J Alexandre, E Rey, V Girre, S Grabar, A Tran, V Montheil, F Rabillon, V Dieras, V Jullien, P Hérait, G Pons, J-M Treluyer, F Goldwasser, J Alexandre, E Rey, V Girre, S Grabar, A Tran, V Montheil, F Rabillon, V Dieras, V Jullien, P Hérait, G Pons, J-M Treluyer, F Goldwasser

Abstract

Background: We hypothesized that cancer-related inflammation might increase the risk of febrile neutropenia (FN) induced by docetaxel (DCX, Taxotere), by both affecting the exposure to DCX and the tissue sensitivity.

Patients and methods: Advanced cancer patients with normal liver function, performance status (PS)<3, were included. Cytochrome P450 3A (CYP 3A) activity was estimated before the first cycle of DCX by a single determination of midazolam plasma concentration, 4 hours after 0.015 mg/kg i.v. bolus. Following the first cycle of 75-100 mg/m2 DCX, clearance and area under the concentration versus time curve (AUC) were estimated using a limited sampling strategy.

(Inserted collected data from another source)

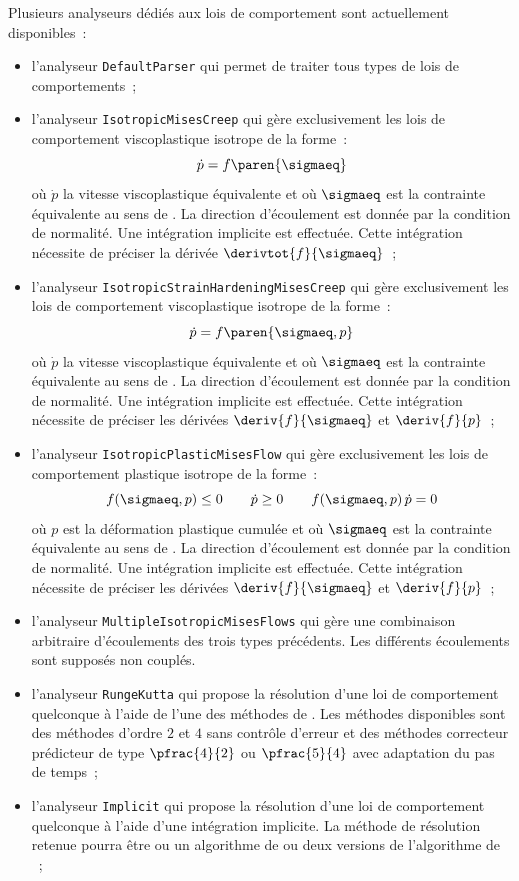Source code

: \documentclass[rectoverso,pleiades,pstricks,leqno,anti]{texmf/note_technique_2010}
\begin{document}
Plusieurs analyseurs dédiés aux lois de comportement sont actuellement
disponibles~:
\begin{itemize}
  \item l'analyseur \texttt{DefaultParser} qui permet de traiter tous
  types de lois de comportements~;
  \item l'analyseur \texttt{IsotropicMisesCreep} qui gère exclusivement
  les lois de comportement viscoplastique isotrope de la forme~:
  \[
  \dot{p} = f\paren{\sigmaeq}
  \]
  où \(\dot{p}\) la vitesse viscoplastique équivalente et où
  \(\sigmaeq\) est la contrainte équivalente au sens de .
  La direction d'écoulement est donnée par la condition de normalité.
  Une intégration implicite est effectuée. Cette intégration nécessite
  de préciser la dérivée \(\derivtot{f}{\sigmaeq}\)~;
  \item l'analyseur \texttt{IsotropicStrainHardeningMisesCreep} qui gère
  exclusivement les lois de comportement viscoplastique isotrope de
  la forme~:
  \[
  \dot{p} = f\paren{\sigmaeq,p}
  \]
  où \(\dot{p}\) la vitesse viscoplastique équivalente et où
  \(\sigmaeq\) est la contrainte équivalente au sens de .
  La direction d'écoulement est donnée par la condition de normalité.
  Une intégration implicite est effectuée. Cette intégration nécessite
  de préciser les dérivées \(\deriv{f}{\sigmaeq}\) et \(\deriv{f}{p}\)~;
  \item l'analyseur \texttt{IsotropicPlasticMisesFlow} qui gère
  exclusivement les lois de comportement plastique isotrope de la
  forme~:
  \[
  f(\sigmaeq,p)\leq 0 \quad\quad \dot{p}\geq 0 \quad\quad
  f(\sigmaeq,p)\,\dot{p} = 0
  \]
  où \(p\) est la déformation plastique cumulée et où \(\sigmaeq\) est
  la contrainte équivalente au sens de . La direction
  d'écoulement est donnée par la condition de normalité. Une intégration
  implicite est effectuée. Cette intégration nécessite de préciser les
  dérivées \(\deriv{f}{\sigmaeq}\) et \(\deriv{f}{p}\)~;
  \item l'analyseur \texttt{MultipleIsotropicMisesFlows} qui gère une
  combinaison arbitraire d'écoulements des trois types précédents. Les
  différents écoulements sont supposés non couplés.
  \item l'analyseur \texttt{RungeKutta} qui propose la résolution d'une
  loi de comportement quelconque à l'aide de l'une des méthodes de
  . Les méthodes disponibles sont des méthodes d'ordre
  \(2\) et \(4\) sans contrôle d'erreur et des méthodes correcteur
  prédicteur de type \(\pfrac{4}{2}\) ou \(\pfrac{5}{4}\) avec
  adaptation du pas de temps~;
  \item l'analyseur \texttt{Implicit} qui propose la résolution d'une
  loi de comportement quelconque à l'aide d'une intégration implicite.
  La méthode de résolution retenue pourra être ou un algorithme de
   ou deux versions de l'algorithme de
  ~;
\end{itemize}
\end{document}
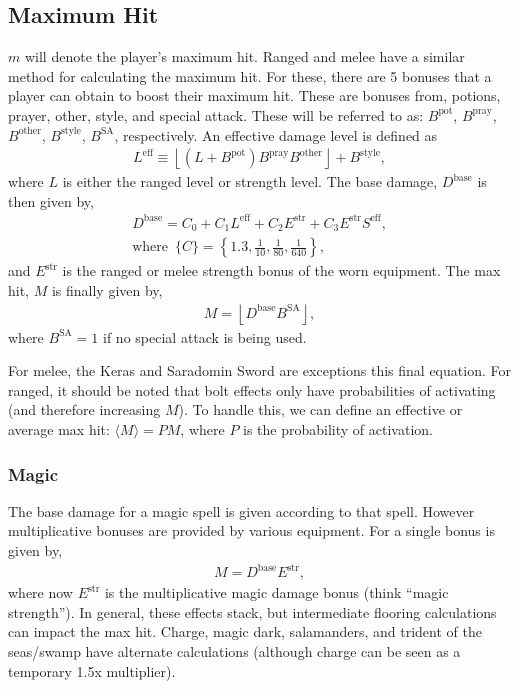 \documentclass[../../main.tex]{subfiles}
\begin{document}
		\subsection{Maximum Hit}
			$m$ will denote the player's maximum hit. Ranged and melee have a similar method for calculating the maximum hit. For these, there are 5 bonuses that a player can obtain to boost their maximum hit. These are bonuses from, potions, prayer, other, style, and special attack. These will be referred to as: $B^\text{pot}$, $B^\text{pray}$, $B^\text{other}$, $B^\text{style}$, $B^\text{SA}$, respectively. An effective damage level is defined as
			\begin{align}
				L^\text{eff} \equiv \left \lfloor \left(L + B^\text{pot} \right)B^\text{pray}B^\text{other} \right \rfloor + B^\text{style},
			\end{align}
			where $L$ is either the ranged level or strength level. The base damage, $D^\text{base}$ is then given by,
			\begin{align}
				D^\text{base} = C_0 + C_1L^\text{eff} + C_2 E^\text{str} + C_3 E^\text{str}S^\text{eff},\\
				\text{where}\,\,\, \{C\} = \left\{1.3, \frac{1}{10}, \frac{1}{80}, \frac{1}{640}\right\},
			\end{align}
			and $E^\text{str}$ is the ranged or melee strength bonus of the worn equipment. The max hit, $M$ is finally given by,
			\begin{align}
				M = \left \lfloor D^\text{base} B^\text{SA}\right \rfloor,
			\end{align}
			where $B^\text{SA} = 1$ if no special attack is being used.

 			For melee, the Keras and Saradomin Sword are exceptions this final equation. For ranged, it should be noted that bolt effects only have probabilities of activating (and therefore increasing $M$). To handle this, we can define an effective or average max hit: $\langle M \rangle = P M$, where $P$ is the probability of activation.
			\subsubsection{Magic}
				The base damage for a magic spell is given according to that spell. However multiplicative bonuses are provided by various equipment. For a single bonus is given by,
				\begin{align}
					M = D^\text{base}E^\text{str},
				\end{align}
				where now $E^\text{str}$ is the multiplicative magic damage bonus (think ``magic\\strength''). In general, these effects stack, but intermediate flooring calculations can impact the max hit. Charge, magic dark, salamanders, and trident of the seas/swamp have alternate calculations (although charge can be seen as a temporary 1.5x multiplier).
\end{document}
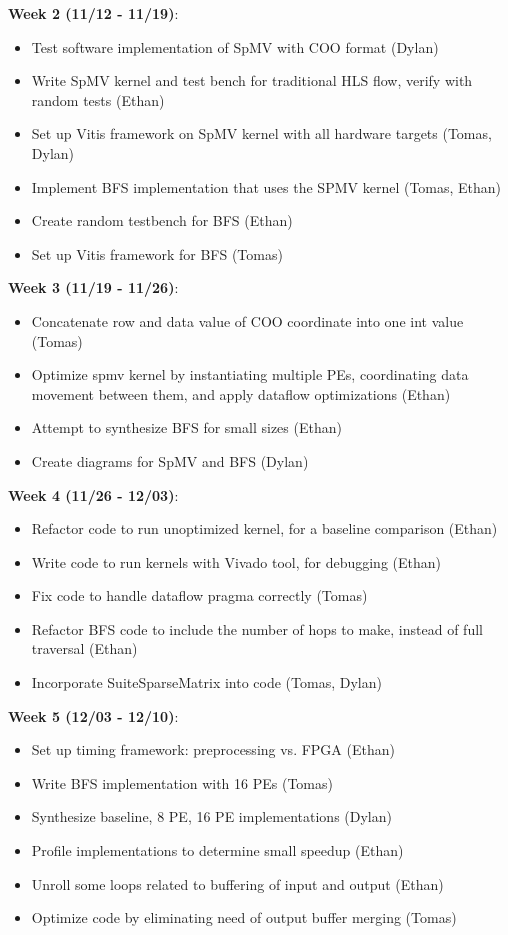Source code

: \documentclass[10pt]{article}
\begin{document}
\noindent \textbf{Week 2 (11/12 - 11/19)}:
\begin{itemize}
  \item Test software implementation of SpMV with COO format (Dylan)
  \item Write SpMV kernel and test bench for traditional HLS flow, verify with random tests (Ethan)
  \item Set up Vitis framework on SpMV kernel with all hardware targets (Tomas, Dylan)
  \item Implement BFS implementation that uses the SPMV kernel (Tomas, Ethan)
  \item Create random testbench for BFS (Ethan)
  \item Set up Vitis framework for BFS (Tomas)
\end{itemize}

\noindent \textbf{Week 3 (11/19 - 11/26)}:
\begin{itemize}
  \item Concatenate row and data value of COO coordinate into one int value (Tomas)
  \item Optimize spmv kernel by instantiating multiple PEs, coordinating data movement between them, and apply dataflow optimizations (Ethan)
  \item Attempt to synthesize BFS for small sizes (Ethan)
  \item Create diagrams for SpMV and BFS (Dylan)
\end{itemize}

\noindent \textbf{Week 4 (11/26 - 12/03)}:
\begin{itemize}
  \item Refactor code to run unoptimized kernel, for a baseline comparison (Ethan)
  \item Write code to run kernels with Vivado tool, for debugging (Ethan)
  \item Fix code to handle dataflow pragma correctly (Tomas)
  \item Refactor BFS code to include the number of hops to make, instead of full traversal (Ethan)
  \item Incorporate SuiteSparseMatrix into code (Tomas, Dylan)
\end{itemize}

\noindent \textbf{Week 5 (12/03 - 12/10)}:
\begin{itemize}
  \item Set up timing framework: preprocessing vs. FPGA (Ethan)
  \item Write BFS implementation with 16 PEs (Tomas)
  \item Synthesize baseline, 8 PE, 16 PE implementations (Dylan)
  \item Profile implementations to determine small speedup (Ethan)
  \item Unroll some loops related to buffering of input and output (Ethan)
  \item Optimize code by eliminating need of output buffer merging (Tomas)
\end{itemize}
\end{document}
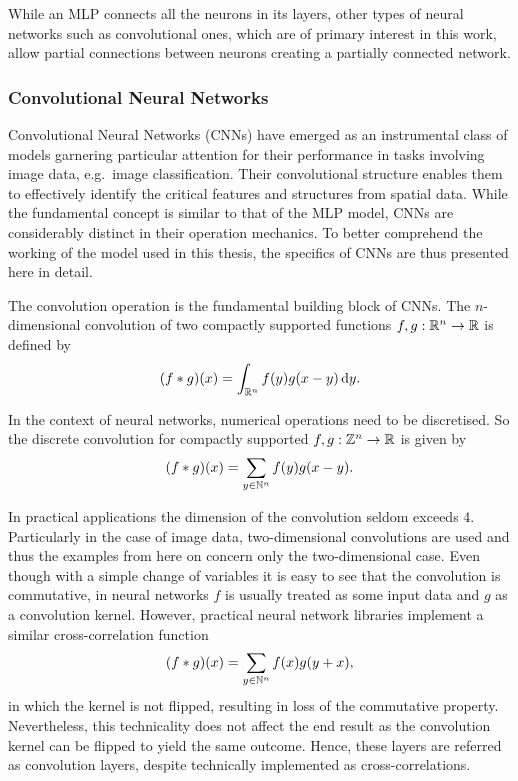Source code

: While an MLP connects all the neurons in its layers, other types of neural networks such as convolutional ones, which are of primary interest in this work, allow partial connections between neurons creating a partially connected network.

\subsubsection{Convolutional Neural Networks}
Convolutional Neural Networks (CNNs) have emerged as an instrumental class of models garnering particular attention for their performance in tasks involving image data, e.g.\ image classification.
Their convolutional structure enables them to effectively identify the critical features and structures from spatial data.
While the fundamental concept is similar to that of the MLP model, CNNs are considerably distinct in their operation mechanics.
To better comprehend the working of the model used in this thesis, the specifics of CNNs are thus presented here in detail.

The convolution operation is the fundamental building block of CNNs.
The $n$-dimensional convolution of two compactly supported functions $f, g : \mathbb{R}^n \rightarrow \mathbb{R}$ is defined by
\begin{equation}
    (f * g)(x) = \int_{\mathbb{R}^n} f(y) g(x-y) \, \mathrm{d}y.
\end{equation}

In the context of neural networks, numerical operations need to be discretised.
So the discrete convolution for compactly supported $f, g : \mathbb{Z}^n \rightarrow \mathbb{R}$ is given by 
\begin{equation}
    (f * g)(x) = \sum_{y \in \mathbb{N}^{n}} f(y) g(x-y).
\end{equation}

In practical applications the dimension of the convolution seldom exceeds 4.
Particularly in the case of image data, two-dimensional convolutions are used and thus the examples from here on concern only the two-dimensional case.
Even though with a simple change of variables it is easy to see that the convolution is commutative, in neural networks $f$ is usually treated as some input data and $g$ as a convolution kernel.
However, practical neural network libraries implement a similar cross-correlation function~\cite{goodfellow}
\begin{equation}
    (f * g)(x) = \sum_{y \in \mathbb{N}^{n}} f(x) g(y+x),
\end{equation}
in which the kernel is not flipped, resulting in loss of the commutative property.
Nevertheless, this technicality does not affect the end result as the convolution kernel can be flipped to yield the same outcome.
Hence, these layers are referred as convolution layers, despite technically implemented as cross-correlations.

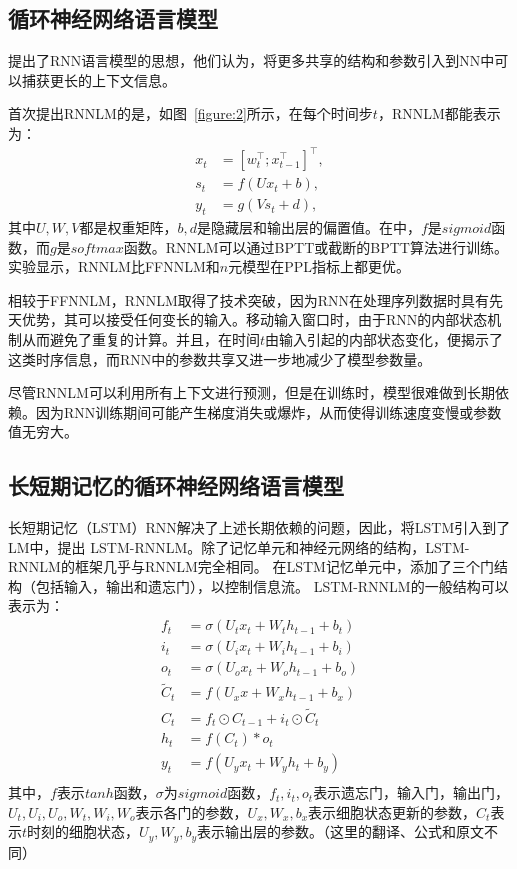 \documentclass[a4paper, 12pt, twocolumn]{article}
\newcommand{\figref}[1]{图~\ref{#1}}
\begin{document}
\subsection{循环神经网络语言模型}
\cite{bengio2003neural}提出了RNN语言模型的思想，他们认为，将更多共享的结构和参数引入到NN中可以捕获更长的上下文信息。

首次提出RNNLM的是\cite{mikolov2010recurrent,mikolov2011rnnlm}，如\figref{figure:2}所示，在每个时间步$t$，RNNLM都能表示为：
\begin{equation}
  \begin{aligned}
    x_t &= \left[w_t^\top ; x_{t-1}^\top \right]^\top , \\ 
    s_t &= f(Ux_t+b), \\ 
    y_t &= g(Vs_t + d),
  \end{aligned}
\end{equation}
其中$U,W,V$都是权重矩阵，$b, d$是隐藏层和输出层的偏置值。在\cite{mikolov2010recurrent,mikolov2011rnnlm}中，$f$是$sigmoid$函数，而$g$是$softmax$函数。RNNLM可以通过BPTT或截断的BPTT算法进行训练。实验显示，RNNLM比FFNNLM和$n$元模型在PPL指标上都更优。

相较于FFNNLM，RNNLM取得了技术突破，因为RNN在处理序列数据时具有先天优势，其可以接受任何变长的输入。移动输入窗口时，由于RNN的内部状态机制从而避免了重复的计算。并且，在时间$t$由输入引起的内部状态变化，便揭示了这类时序信息，而RNN中的参数共享又进一步地减少了模型参数量。

尽管RNNLM可以利用所有上下文进行预测，但是在训练时，模型很难做到长期依赖。因为RNN训练期间可能产生梯度消失或爆炸，从而使得训练速度变慢或参数值无穷大。

\subsection{长短期记忆的循环神经网络语言模型}
长短期记忆（LSTM）RNN解决了上述长期依赖的问题，因此，\cite{sundermeyer2012lstm}将LSTM引入到了LM中，提出 LSTM-RNNLM。除了记忆单元和神经元网络的结构，LSTM-RNNLM的框架几乎与RNNLM完全相同。 在LSTM记忆单元中，添加了三个门结构（包括输入，输出和遗忘门），以控制信息流。 LSTM-RNNLM的一般结构可以表示为：
\begin{equation}
  \begin{aligned}
    f_t &= \sigma(U_t x_t + W_t h_{t-1} + b_t)\\ 
    i_t &= \sigma(U_i x_t + W_i h_{t-1} + b_i)\\ 
    o_t &= \sigma(U_o x_t + W_o h_{t-1} + b_o)\\ 
    \widetilde{C}_t &= f\left(U_x x + W_x h_{t-1} + b_x\right) \\
    C_t &= f_t \odot C_{t-1} + i_t \odot \widetilde{C}_t \\
    h_t &= f(C_t) * o_t \\
    y_t &= f(U_y x_t + W_y h_t + b_y) \\
  \end{aligned}
\end{equation}
其中，$f$表示$tanh$函数，$\sigma$为$sigmoid$函数，$f_t, i_t, o_t$表示遗忘门，输入门，输出门，$U_t, U_i, U_o, W_t, W_i, W_o$表示各门的参数，$U_x, W_x, b_x$表示细胞状态更新的参数，$C_t$表示$t$时刻的细胞状态，$U_y, W_y, b_y$表示输出层的参数。（这里的翻译、公式和原文不同）
\end{document}
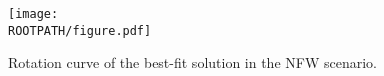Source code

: \begin{figure}%
	\centering%
	\texttt{[image: \\ROOTPATH/figure.pdf]}
	\caption{Rotation curve of the best-fit solution in the NFW scenario.}%
	\label{fig:nfw:vrot}%
\end{figure}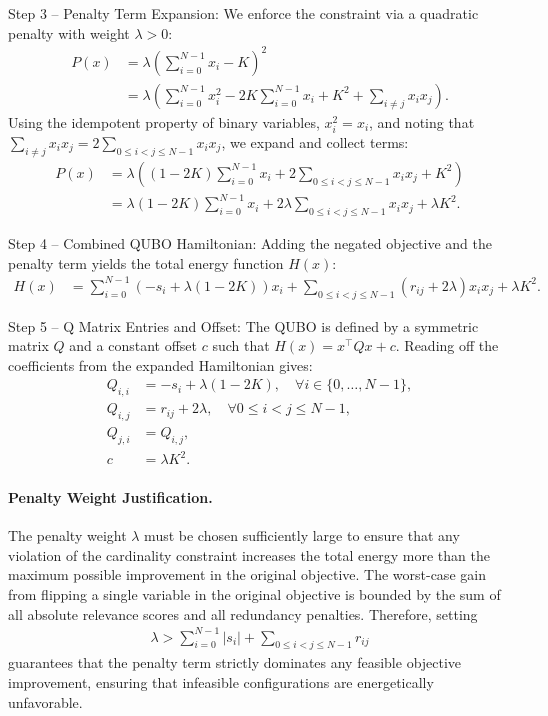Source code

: \documentclass[12pt]{article}
\begin{document}
Step 3 -- Penalty Term Expansion:
We enforce the constraint via a quadratic penalty with weight $\lambda > 0$:
\begin{align}
    P(x) &= \lambda \left( \sum_{i=0}^{N-1} x_i - K \right)^2 \\
    &= \lambda \left( \sum_{i=0}^{N-1} x_i^2 - 2K \sum_{i=0}^{N-1} x_i + K^2 + \sum_{i \neq j} x_i x_j \right).
\end{align}
Using the idempotent property of binary variables, $x_i^2 = x_i$, and noting that $\sum_{i \neq j} x_i x_j = 2 \sum_{0 \le i < j \le N-1} x_i x_j$, we expand and collect terms:
\begin{align}
    P(x) &= \lambda \left( (1 - 2K) \sum_{i=0}^{N-1} x_i + 2 \sum_{0 \le i < j \le N-1} x_i x_j + K^2 \right) \\
    &= \lambda(1 - 2K) \sum_{i=0}^{N-1} x_i + 2\lambda \sum_{0 \le i < j \le N-1} x_i x_j + \lambda K^2.
\end{align}

Step 4 -- Combined QUBO Hamiltonian:
Adding the negated objective and the penalty term yields the total energy function $H(x)$:
\begin{align}
    H(x) &= \sum_{i=0}^{N-1} \left( -s_i + \lambda(1 - 2K) \right) x_i + \sum_{0 \le i < j \le N-1} \left( r_{ij} + 2\lambda \right) x_i x_j + \lambda K^2.
\end{align}

Step 5 -- Q Matrix Entries and Offset:
The QUBO is defined by a symmetric matrix $Q$ and a constant offset $c$ such that $H(x) = x^\top Q x + c$. Reading off the coefficients from the expanded Hamiltonian gives:
\begin{align}
    Q_{i,i} &= -s_i + \lambda(1 - 2K), \quad \forall i \in \{0, \dots, N-1\}, \\
    Q_{i,j} &= r_{ij} + 2\lambda, \quad \forall 0 \le i < j \le N-1, \\
    Q_{j,i} &= Q_{i,j}, \\
    c &= \lambda K^2.
\end{align}

\paragraph{Penalty Weight Justification.}
The penalty weight $\lambda$ must be chosen sufficiently large to ensure that any violation of the cardinality constraint increases the total energy more than the maximum possible improvement in the original objective. The worst-case gain from flipping a single variable in the original objective is bounded by the sum of all absolute relevance scores and all redundancy penalties. Therefore, setting
\begin{align}
    \lambda > \sum_{i=0}^{N-1} |s_i| + \sum_{0 \le i < j \le N-1} r_{ij}
\end{align}
guarantees that the penalty term strictly dominates any feasible objective improvement, ensuring that infeasible configurations are energetically unfavorable.
\end{document}
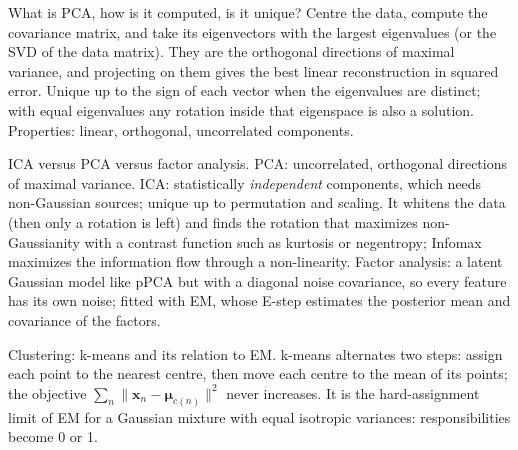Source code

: 

\begin{qabox}{\cexam What is PCA, how is it computed, is it unique?}
\ans Centre the data, compute the covariance matrix, and take its eigenvectors with the largest
eigenvalues (or the SVD of the data matrix). They are the orthogonal directions of maximal
variance, and projecting on them gives the best linear reconstruction in squared error. Unique up
to the sign of each vector when the eigenvalues are distinct; with equal eigenvalues any rotation
inside that eigenspace is also a solution. Properties: linear, orthogonal, uncorrelated components.
\end{qabox}

\begin{qabox}{\cexam ICA versus PCA versus factor analysis.}
\ans PCA: uncorrelated, orthogonal directions of maximal variance. ICA: statistically
\emph{independent} components, which needs non-Gaussian sources; unique up to permutation and
scaling. It whitens the data (then only a rotation is left) and finds the rotation that maximizes
non-Gaussianity with a contrast function such as kurtosis or negentropy; Infomax maximizes the
information flow through a non-linearity. Factor analysis: a latent Gaussian model like pPCA but
with a diagonal noise covariance, so every feature has its own noise; fitted with EM, whose E-step
estimates the posterior mean and covariance of the factors.
\end{qabox}

\begin{qabox}[Klambauer]{\pred Clustering: k-means and its relation to EM.}
\ans k-means alternates two steps: assign each point to the nearest centre, then move each centre
to the mean of its points; the objective $\sum_n\lVert\mathbf{x}_n-\bm\mu_{c(n)}\rVert^2$ never
increases. It is the hard-assignment limit of EM for a Gaussian mixture with equal isotropic
variances: responsibilities become 0 or 1.
\end{qabox}

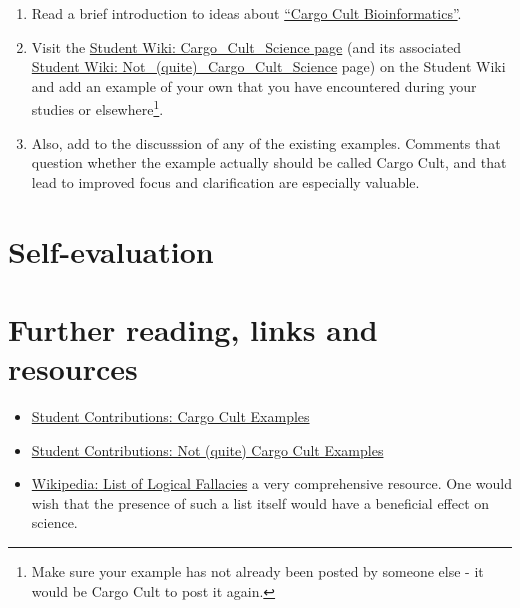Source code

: \documentclass[]{book}
\providecommand{\tightlist}{%
  \setlength{\itemsep}{0pt}\setlength{\parskip}{0pt}}
\let\rmarkdownfootnote\footnote%
\def\footnote{\protect\rmarkdownfootnote}
\begin{document}
\begin{rmd-task}
\begin{enumerate}
\def\labelenumi{\arabic{enumi}.}
\tightlist
\item
  Read a brief introduction to ideas about
  \href{./boris_docs/FND-Cargo_Cult.pdf}{``Cargo Cult Bioinformatics''}.
\item
  Visit the
  \href{http://steipe.biochemistry.utoronto.ca/abc/students/index.php/Cargo_Cult_Science}{Student
  Wiki: Cargo\_Cult\_Science page} (and its associated
  \href{http://steipe.biochemistry.utoronto.ca/abc/students/index.php/Not_(quite)_Cargo_Cult_Science}{Student
  Wiki: Not\_(quite)\_Cargo\_Cult\_Science} page) on the Student Wiki
  and add an example of your own that you have encountered during your
  studies or elsewhere\footnote{Make sure your example has not already
    been posted by someone else - it would be Cargo Cult to post it
    again.}.
\item
  Also, add to the discusssion of any of the existing examples. Comments
  that question whether the example actually should be called Cargo
  Cult, and that lead to improved focus and clarification are especially
  valuable.
\end{enumerate}
\end{rmd-task}

\section{Self-evaluation}\label{self-evaluation-3}

\section{Further reading, links and
resources}\label{further-reading-links-and-resources-5}

\begin{itemize}
\tightlist
\item
  \href{http://steipe.biochemistry.utoronto.ca/abc/students/index.php/Cargo_Cult_Science}{Student
  Contributions: Cargo Cult Examples}
\item
  \href{http://steipe.biochemistry.utoronto.ca/abc/students/index.php/Not_(quite)_Cargo_Cult_Science}{Student
  Contributions: Not (quite) Cargo Cult Examples}
\item
  \href{https://en.wikipedia.org/wiki/List_of_fallacies}{Wikipedia: List
  of Logical Fallacies} a very comprehensive resource. One would wish
  that the presence of such a list itself would have a beneficial effect
  on science.
\end{itemize}
\end{document}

Results: Among 56 assessable patients, 7 FNs occurred after first cycle (13%). In univariate analysis, high midazolam concentration and free DCX AUC were associated with severe neutropenia and FN. In addition to DCX exposure-related parameters, the risk of FN was also correlated with poor PS, baseline lymphopenia and lung cancer, while high ferritin level, indicator of an inflammatory state, reached borderline significance (P=0.07). By multivariate analysis, total DCX AUC and baseline lymphopenia were associated with FN. High midazolam concentration was correlated with elevated ferritin level (r=0.32; P=0.02).

Conclusion: Inflammatory status and lymphocyte count should be included in the evaluation of the benefice/risk ratio before the initiation of DCX.